Problem description:
Write the entries out again. Each one must match exactly.

====== Working data

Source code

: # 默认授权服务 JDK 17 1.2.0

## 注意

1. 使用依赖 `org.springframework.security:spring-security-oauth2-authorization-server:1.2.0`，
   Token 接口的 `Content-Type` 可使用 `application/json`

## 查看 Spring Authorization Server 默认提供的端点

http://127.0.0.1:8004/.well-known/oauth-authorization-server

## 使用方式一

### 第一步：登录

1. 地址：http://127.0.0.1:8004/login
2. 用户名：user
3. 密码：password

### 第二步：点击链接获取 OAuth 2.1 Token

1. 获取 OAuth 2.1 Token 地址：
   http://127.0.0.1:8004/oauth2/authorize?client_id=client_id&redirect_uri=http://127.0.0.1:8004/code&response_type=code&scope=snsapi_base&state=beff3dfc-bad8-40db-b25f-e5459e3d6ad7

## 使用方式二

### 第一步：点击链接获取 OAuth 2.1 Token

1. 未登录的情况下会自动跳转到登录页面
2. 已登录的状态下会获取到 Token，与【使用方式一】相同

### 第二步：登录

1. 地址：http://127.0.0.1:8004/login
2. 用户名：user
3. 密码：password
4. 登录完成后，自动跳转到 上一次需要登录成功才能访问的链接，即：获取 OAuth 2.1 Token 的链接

============

Result below:
Source code

: # 默认授权服务 JDK 17 1.2.0

## 注意

1. 使用依赖 `org.springframework.security:spring-security-oauth2-authorization-server:1.2.0`，
   Token 接口的 `Content-Type` 可使用 `application/json`

## 查看 Spring Authorization Server 默认提供的端点

http://127.0.0.1:8004/.well-known/oauth-authorization-server

## 使用方式一

### 第一步：登录

1. 地址：http://127.0.0.1:8004/login
2. 用户名：user
3. 密码：password

### 第二步：点击链接获取 OAuth 2.1 Token

1. 获取 OAuth 2.1 Token 地址：
   http://127.0.0.1:8004/oauth2/authorize?client_id=client_id&redirect_uri=http://127.0.0.1:8004/code&response_type=code&scope=snsapi_base&state=beff3dfc-bad8-40db-b25f-e5459e3d6ad7

## 使用方式二

### 第一步：点击链接获取 OAuth 2.1 Token

1. 未登录的情况下会自动跳转到登录页面
2. 已登录的状态下会获取到 Token，与【使用方式一】相同

### 第二步：登录

1. 地址：http://127.0.0.1:8004/login
2. 用户名：user
3. 密码：password
4. 登录完成后，自动跳转到 上一次需要登录成功才能访问的链接，即：获取 OAuth 2.1 Token 的链接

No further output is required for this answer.